Thumbnail Image


Publication or External Link





Modern intelligent agents will need to learn the actions that humans perform. They will need to recognize these actions when they see them and they will need to perform these actions themselves. We want to propose a cognitive system that interprets human manipulation actions from perceptual information (image and depth data) and consists of perceptual modules and reasoning modules that are in interaction with each other. The contributions of this work are given along two core problems at the heart of action understanding: a.) the grounding of relevant information about actions in perception (the perception - action integration problem), and b.) the organization of perceptual and high-level symbolic information for interpreting the actions (the sequencing problem). At the high level, actions are represented with the Manipulation Action Context-free Grammar (MACFG) , a syntactic grammar and associated parsing algorithms, which organizes actions as a sequence of sub-events. Each sub-event is described by the hand (as well as grasp type), movements (actions) and the objects and tools involved, and the relevant information about these quantities is obtained from biological-inspired perception modules. These modules track the hands and objects and recognize the hand grasp, actions, segmentation, and action consequences. Furthermore, a probabilistic semantic parsing framework based on CCG (Combinatory Categorial Grammar) theory is adopted to model the semantic meaning of human manipulation actions.

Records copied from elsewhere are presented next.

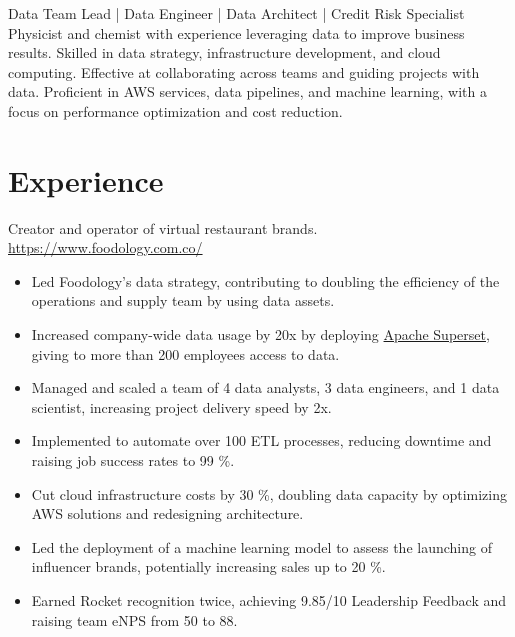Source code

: \documentclass[11pt, letterpaper, sans]{moderncv}
\begin{document}
\maketitle
Data Team Lead | Data Engineer | Data Architect | Credit Risk Specialist
\vspace{0.5cm}
\\
\small{
Physicist and chemist with experience leveraging data to improve business results. Skilled in data strategy, infrastructure development, and cloud computing. Effective at collaborating across teams and guiding projects with data. Proficient in AWS services, data pipelines, and machine learning, with a focus on performance optimization and cost reduction.
}

\section{Experience}
    {
        Creator and operator of virtual restaurant brands. \url{https://www.foodology.com.co/}
        \vspace{3pt}
        \begin{itemize}
            \item Led Foodology's data strategy, contributing to doubling the efficiency of the operations and supply team by using data assets.
            \item Increased company-wide data usage by 20x by deploying \href{https://superset.apache.org/}{\color{color3} Apache Superset}, giving to more than 200 employees access to data.
            \item Managed and scaled a team of 4 data analysts, 3 data engineers, and 1 data scientist, increasing project delivery speed by 2x.
            \item Implemented \href{https://airflow.apache.org/}{\color{color3}{Apache Airflow}} to automate over 100 ETL processes, reducing downtime and raising job success rates to 99 \%.
            \item Cut cloud infrastructure costs by 30 \%, doubling data capacity by optimizing AWS solutions and redesigning architecture.
            \item Led the deployment of a machine learning model to assess the launching of influencer brands, potentially increasing sales up to 20 \%.
            \item Earned Rocket recognition twice, achieving 9.85/10 Leadership Feedback and raising team eNPS from 50 to 88.
        \end{itemize}
    }
\end{document}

Additionally, the lesson from the findings on mirror neurons is that the two processes of interpreting visually observed action and generating actions, should share the same underlying cognitive process. Recent studies have shown that grammatical structures underlie the representation of manipulation actions, which are used both to understand and to execute these actions. Analogically, understanding manipulation actions is like understanding language, while executing them is like generating language. Experiments on two tasks, 1) a robot observing people performing manipulation actions, and 2) a robot then executing manipulation actions accordingly, are presented to validate the formalism. The technical parts of this thesis are devoted to the experimental setting of task (1), while the task (2) is given as a live demonstration.